Militante da Frente Internacionalista dos Sem Teto (Fist), Baiano contou no interrogatório que já morou na Noruega, no Canadá e na África do Sul. Ele foi casado com uma norueguesa e teve um filho com ela. De acordo com o advogado André de Paula, integrante da Fist, as viagens foram pagas pela ex-mulher. "Ele (Baiano) nunca foi ligado a nenhum partido. Pregamos o voto nulo."
No Rio, o militante morava em uma das ocupações promovidas pela Fist. Aos investigadores, ele disse viver das doações que a entidade recebe de simpatizantes. Sobre o fato de ter sido detido sete vezes desde junho, o manifestante alegou sofrer "perseguição de policiais infiltrados".

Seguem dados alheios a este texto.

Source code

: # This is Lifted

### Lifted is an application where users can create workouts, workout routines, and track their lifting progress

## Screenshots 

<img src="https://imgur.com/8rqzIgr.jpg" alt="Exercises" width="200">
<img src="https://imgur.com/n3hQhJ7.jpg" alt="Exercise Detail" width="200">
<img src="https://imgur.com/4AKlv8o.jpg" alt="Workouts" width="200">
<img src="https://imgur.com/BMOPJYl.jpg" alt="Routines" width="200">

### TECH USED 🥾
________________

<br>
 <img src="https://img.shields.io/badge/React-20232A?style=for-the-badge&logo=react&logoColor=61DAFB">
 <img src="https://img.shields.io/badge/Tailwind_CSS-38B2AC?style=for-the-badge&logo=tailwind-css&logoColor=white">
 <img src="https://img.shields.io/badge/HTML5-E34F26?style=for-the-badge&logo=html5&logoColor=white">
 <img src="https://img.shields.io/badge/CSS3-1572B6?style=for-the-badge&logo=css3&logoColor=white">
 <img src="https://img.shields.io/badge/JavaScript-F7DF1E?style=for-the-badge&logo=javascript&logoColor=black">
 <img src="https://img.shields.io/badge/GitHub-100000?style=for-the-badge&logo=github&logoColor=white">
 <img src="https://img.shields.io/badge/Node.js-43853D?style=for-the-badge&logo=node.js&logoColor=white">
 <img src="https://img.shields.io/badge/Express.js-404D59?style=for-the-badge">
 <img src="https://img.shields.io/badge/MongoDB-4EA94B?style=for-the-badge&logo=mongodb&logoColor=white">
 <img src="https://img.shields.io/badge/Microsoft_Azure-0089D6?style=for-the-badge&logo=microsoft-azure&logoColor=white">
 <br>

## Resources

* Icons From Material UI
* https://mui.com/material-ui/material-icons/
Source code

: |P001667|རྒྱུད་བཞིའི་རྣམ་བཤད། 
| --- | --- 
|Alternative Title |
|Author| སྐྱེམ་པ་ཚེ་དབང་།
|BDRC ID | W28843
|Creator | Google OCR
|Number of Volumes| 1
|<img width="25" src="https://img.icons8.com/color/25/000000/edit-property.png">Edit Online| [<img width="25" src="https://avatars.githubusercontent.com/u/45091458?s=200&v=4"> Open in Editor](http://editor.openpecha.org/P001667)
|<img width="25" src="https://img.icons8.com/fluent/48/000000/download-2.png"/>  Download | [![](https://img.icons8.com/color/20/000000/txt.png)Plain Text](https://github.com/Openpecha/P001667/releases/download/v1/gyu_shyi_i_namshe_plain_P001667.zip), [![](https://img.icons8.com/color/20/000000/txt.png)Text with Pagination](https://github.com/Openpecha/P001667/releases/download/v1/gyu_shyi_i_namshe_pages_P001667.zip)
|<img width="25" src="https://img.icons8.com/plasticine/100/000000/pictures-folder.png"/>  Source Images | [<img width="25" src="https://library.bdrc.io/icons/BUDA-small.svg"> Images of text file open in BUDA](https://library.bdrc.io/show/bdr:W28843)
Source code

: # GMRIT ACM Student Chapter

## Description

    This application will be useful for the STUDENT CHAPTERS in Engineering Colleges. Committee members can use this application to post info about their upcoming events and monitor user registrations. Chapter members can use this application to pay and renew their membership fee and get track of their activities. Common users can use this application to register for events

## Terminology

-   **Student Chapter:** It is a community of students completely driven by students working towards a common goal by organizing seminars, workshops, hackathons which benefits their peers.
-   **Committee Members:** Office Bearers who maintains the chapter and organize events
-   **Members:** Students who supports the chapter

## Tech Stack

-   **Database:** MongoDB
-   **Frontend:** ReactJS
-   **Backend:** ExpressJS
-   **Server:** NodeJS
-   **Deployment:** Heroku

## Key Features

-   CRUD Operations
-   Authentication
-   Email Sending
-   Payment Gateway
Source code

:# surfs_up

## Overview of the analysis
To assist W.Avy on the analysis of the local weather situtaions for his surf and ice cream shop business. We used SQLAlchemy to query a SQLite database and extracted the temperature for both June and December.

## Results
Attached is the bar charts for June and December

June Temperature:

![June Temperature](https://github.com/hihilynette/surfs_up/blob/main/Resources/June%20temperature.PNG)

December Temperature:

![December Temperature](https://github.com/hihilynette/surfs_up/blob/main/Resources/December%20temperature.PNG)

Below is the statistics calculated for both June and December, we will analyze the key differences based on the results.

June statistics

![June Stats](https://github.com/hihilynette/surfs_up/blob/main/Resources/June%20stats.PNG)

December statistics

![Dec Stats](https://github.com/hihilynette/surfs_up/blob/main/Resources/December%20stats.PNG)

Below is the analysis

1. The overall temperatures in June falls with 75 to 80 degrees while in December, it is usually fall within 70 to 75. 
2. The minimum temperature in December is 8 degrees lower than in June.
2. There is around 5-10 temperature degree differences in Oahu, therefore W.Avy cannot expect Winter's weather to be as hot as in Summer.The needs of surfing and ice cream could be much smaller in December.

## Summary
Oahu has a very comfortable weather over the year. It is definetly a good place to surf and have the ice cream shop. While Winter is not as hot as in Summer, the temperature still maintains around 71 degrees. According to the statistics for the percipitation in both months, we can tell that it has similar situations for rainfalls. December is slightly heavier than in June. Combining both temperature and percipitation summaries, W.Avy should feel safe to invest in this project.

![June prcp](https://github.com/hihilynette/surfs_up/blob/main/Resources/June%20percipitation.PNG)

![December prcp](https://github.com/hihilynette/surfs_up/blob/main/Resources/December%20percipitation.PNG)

Após a última prisão, em 15 de outubro, suspeito de ter ateado fogo a uma viatura policial, ele foi denunciado sob acusação de formação de quadrilha. Baiano nega a acusação. André de Paula o classifica como preso político e afirma que ele está isolado em uma solitária, sem direito a visitas e banho de sol. "Como confundi-lo com black bloc se nunca andou mascarado? É bode expiatório. Onde está a quadrilha da qual dizem fazer parte? Será que a quadrilha a que se referem é a Fist, que luta para que as pessoas tenham o direito de ter uma moradia?"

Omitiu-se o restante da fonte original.